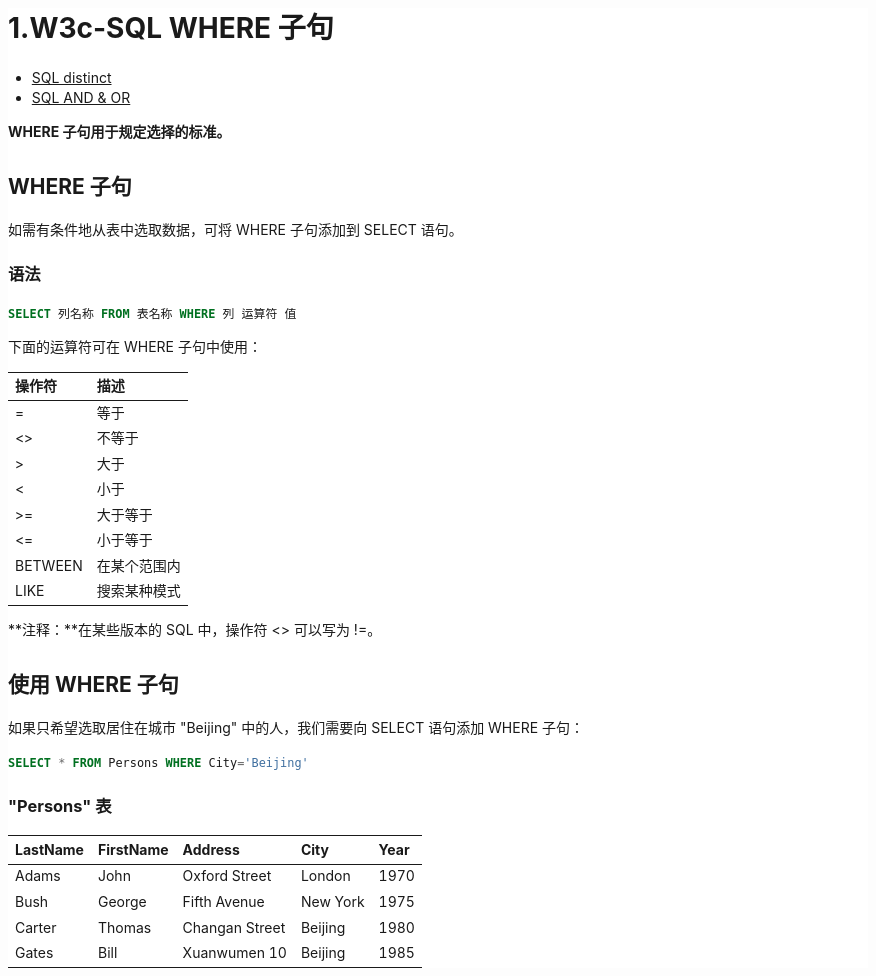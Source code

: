 # 1.W3c-SQL WHERE 子句

- [SQL distinct](https://www.w3school.com.cn/sql/sql_distinct.asp)
- [SQL AND & OR](https://www.w3school.com.cn/sql/sql_and_or.asp)

**WHERE 子句用于规定选择的标准。**

## WHERE 子句

如需有条件地从表中选取数据，可将 WHERE 子句添加到 SELECT 语句。

### 语法

```sql
SELECT 列名称 FROM 表名称 WHERE 列 运算符 值
```

下面的运算符可在 WHERE 子句中使用：

| 操作符  | 描述         |
| :------ | :----------- |
| =       | 等于         |
| <>      | 不等于       |
| >       | 大于         |
| <       | 小于         |
| >=      | 大于等于     |
| <=      | 小于等于     |
| BETWEEN | 在某个范围内 |
| LIKE    | 搜索某种模式 |

**注释：**在某些版本的 SQL 中，操作符 <> 可以写为 !=。

## 使用 WHERE 子句

如果只希望选取居住在城市 "Beijing" 中的人，我们需要向 SELECT 语句添加 WHERE 子句：

```sql
SELECT * FROM Persons WHERE City='Beijing'
```

### "Persons" 表

| LastName | FirstName | Address        | City     | Year |
| :------- | :-------- | :------------- | :------- | :--- |
| Adams    | John      | Oxford Street  | London   | 1970 |
| Bush     | George    | Fifth Avenue   | New York | 1975 |
| Carter   | Thomas    | Changan Street | Beijing  | 1980 |
| Gates    | Bill      | Xuanwumen 10   | Beijing  | 1985 |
----
→ What to produce
This exercise needs every entry retyped exactly, with the pictures removed.

→ Written answer
Source code

: # 1.W3c-SQL WHERE 子句

- [SQL distinct](https://www.w3school.com.cn/sql/sql_distinct.asp)
- [SQL AND & OR](https://www.w3school.com.cn/sql/sql_and_or.asp)

**WHERE 子句用于规定选择的标准。**

## WHERE 子句

如需有条件地从表中选取数据，可将 WHERE 子句添加到 SELECT 语句。

### 语法

```sql
SELECT 列名称 FROM 表名称 WHERE 列 运算符 值
```

下面的运算符可在 WHERE 子句中使用：

| 操作符  | 描述         |
| :------ | :----------- |
| =       | 等于         |
| <>      | 不等于       |
| >       | 大于         |
| <       | 小于         |
| >=      | 大于等于     |
| <=      | 小于等于     |
| BETWEEN | 在某个范围内 |
| LIKE    | 搜索某种模式 |

**注释：**在某些版本的 SQL 中，操作符 <> 可以写为 !=。

## 使用 WHERE 子句

如果只希望选取居住在城市 "Beijing" 中的人，我们需要向 SELECT 语句添加 WHERE 子句：

```sql
SELECT * FROM Persons WHERE City='Beijing'
```

### "Persons" 表

| LastName | FirstName | Address        | City     | Year |
| :------- | :-------- | :------------- | :------- | :--- |
| Adams    | John      | Oxford Street  | London   | 1970 |
| Bush     | George    | Fifth Avenue   | New York | 1975 |
| Carter   | Thomas    | Changan Street | Beijing  | 1980 |
| Gates    | Bill      | Xuanwumen 10   | Beijing  | 1985 |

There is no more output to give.